L. C. Williams Oil Co. v. NAFCO Capital Corp.

502 S.E.2d 415, 130 N.C. App. 286, 36 U.C.C. Rep. Serv. 2d (West) 31, 1998 N.C. App. LEXIS 918
CourtCourt of Appeals of North Carolina
DecidedJuly 21, 1998
DocketCOA97-28
StatusPublished
Cited by12 cases

This text of 502 S.E.2d 415 (L. C. Williams Oil Co. v. NAFCO Capital Corp.) is published on Counsel Stack Legal Research, covering Court of Appeals of North Carolina primary law. Counsel Stack provides free access to over 12 million legal documents including statutes, case law, regulations, and constitutions.

Bluebook
L. C. Williams Oil Co. v. NAFCO Capital Corp., 502 S.E.2d 415, 130 N.C. App. 286, 36 U.C.C. Rep. Serv. 2d (West) 31, 1998 N.C. App. LEXIS 918 (N.C. Ct. App. 1998).

Opinion

*287 JOHN, Judge.

Defendant appeals denial of its motion to dismiss. We reverse the trial court.

Pertinent facts and procedural history are as follows: Plaintiff and defendant entered into an agreement entitled “Lease/Finance Proposal” (the agreement), signed by plaintiff on or about 5 December 1995. The agreement designated defendant, NAFCO Capital Corp. (NAFCO; defendant), as “Lessor/Lender” and plaintiff, L. C. Williams Oil Co. (Williams; plaintiff), as “Lessee/Borrower.” Critical to the instant appeal is whether the agreement constituted a “lease” or a “loan.”

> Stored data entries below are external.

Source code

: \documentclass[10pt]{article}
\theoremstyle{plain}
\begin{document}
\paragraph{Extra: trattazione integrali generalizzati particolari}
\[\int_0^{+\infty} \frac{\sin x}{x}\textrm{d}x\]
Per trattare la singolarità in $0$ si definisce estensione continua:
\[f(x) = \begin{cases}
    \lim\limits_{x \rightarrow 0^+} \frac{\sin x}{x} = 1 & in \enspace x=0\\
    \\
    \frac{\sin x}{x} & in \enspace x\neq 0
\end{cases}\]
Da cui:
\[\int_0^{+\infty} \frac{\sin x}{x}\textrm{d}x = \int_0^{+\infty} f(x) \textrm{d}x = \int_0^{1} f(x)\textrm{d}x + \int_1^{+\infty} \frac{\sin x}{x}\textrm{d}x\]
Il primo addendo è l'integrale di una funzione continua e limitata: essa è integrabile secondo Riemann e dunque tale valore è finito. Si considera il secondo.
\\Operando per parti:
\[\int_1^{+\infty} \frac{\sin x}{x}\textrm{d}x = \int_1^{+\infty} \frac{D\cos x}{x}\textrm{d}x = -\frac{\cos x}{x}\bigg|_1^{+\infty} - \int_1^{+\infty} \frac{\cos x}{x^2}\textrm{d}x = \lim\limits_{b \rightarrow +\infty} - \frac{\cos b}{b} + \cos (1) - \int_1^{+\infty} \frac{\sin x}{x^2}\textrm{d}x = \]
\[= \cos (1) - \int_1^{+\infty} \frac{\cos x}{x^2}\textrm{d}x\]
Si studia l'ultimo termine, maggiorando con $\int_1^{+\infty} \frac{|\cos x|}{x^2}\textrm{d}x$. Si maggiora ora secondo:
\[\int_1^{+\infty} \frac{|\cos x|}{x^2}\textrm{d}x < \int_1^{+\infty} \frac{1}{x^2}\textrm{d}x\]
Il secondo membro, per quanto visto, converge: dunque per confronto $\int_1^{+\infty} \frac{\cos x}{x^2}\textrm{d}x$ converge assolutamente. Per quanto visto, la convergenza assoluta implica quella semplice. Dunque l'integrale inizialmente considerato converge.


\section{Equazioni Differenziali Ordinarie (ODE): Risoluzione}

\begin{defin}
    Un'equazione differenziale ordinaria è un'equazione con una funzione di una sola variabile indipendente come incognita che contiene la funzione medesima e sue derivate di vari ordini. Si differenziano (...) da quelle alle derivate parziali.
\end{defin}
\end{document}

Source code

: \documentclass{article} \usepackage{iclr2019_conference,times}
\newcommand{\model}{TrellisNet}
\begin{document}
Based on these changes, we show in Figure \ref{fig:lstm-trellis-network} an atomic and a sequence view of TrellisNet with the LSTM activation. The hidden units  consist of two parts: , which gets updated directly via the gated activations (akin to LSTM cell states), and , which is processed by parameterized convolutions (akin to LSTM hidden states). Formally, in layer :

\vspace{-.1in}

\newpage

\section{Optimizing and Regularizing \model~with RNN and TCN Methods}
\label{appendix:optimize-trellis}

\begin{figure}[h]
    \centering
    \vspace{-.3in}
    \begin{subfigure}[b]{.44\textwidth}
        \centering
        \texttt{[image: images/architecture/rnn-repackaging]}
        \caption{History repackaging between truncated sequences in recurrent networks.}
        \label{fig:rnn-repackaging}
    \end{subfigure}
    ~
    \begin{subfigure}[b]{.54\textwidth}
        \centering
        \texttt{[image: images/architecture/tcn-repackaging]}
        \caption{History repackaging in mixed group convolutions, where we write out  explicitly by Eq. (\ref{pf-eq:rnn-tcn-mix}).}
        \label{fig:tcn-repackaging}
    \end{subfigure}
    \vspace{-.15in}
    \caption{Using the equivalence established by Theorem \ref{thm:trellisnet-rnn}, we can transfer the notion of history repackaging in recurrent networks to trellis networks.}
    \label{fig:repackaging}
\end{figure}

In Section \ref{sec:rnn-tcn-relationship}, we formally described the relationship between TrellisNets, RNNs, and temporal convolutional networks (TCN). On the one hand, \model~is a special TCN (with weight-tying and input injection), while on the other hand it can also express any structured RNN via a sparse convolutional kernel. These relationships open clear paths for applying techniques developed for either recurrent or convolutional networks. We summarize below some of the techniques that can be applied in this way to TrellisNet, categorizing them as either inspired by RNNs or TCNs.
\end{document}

The agreement contained the following pertinent provisions:
Equipment Cost: $850,000.00
Lease Term: 60 months
Monthly Rental: $18,445.00
Purchase Option: At the termination of the lease, upon such advance notice as the Lessor shall agree to, the Lessee shall have the option to purchase the leased equipment for ($1.00) one dollar.

In addition, pursuant to a clause of the agreement entitled “Collateral,” the parties agreed that NAFCO would retain “free and clear title as well as a first lien position on all of the equipment encompassed under the [agreement],” and further agreed that the “quicksale value” of the equipment exceeded $1,000,000.00. A subsequent provision entitled “Additional Collateral” also required Williams to furnish NAFCO “an assignment of account receivables[] in the amount of $600,000.00” to secure timely lease payments. The “Default” clause provided that, in the event of default by either party, “any and all fees, deposits and advance rentals [paid by Williams] shall not be refunded and will be deemed liquidated damages.”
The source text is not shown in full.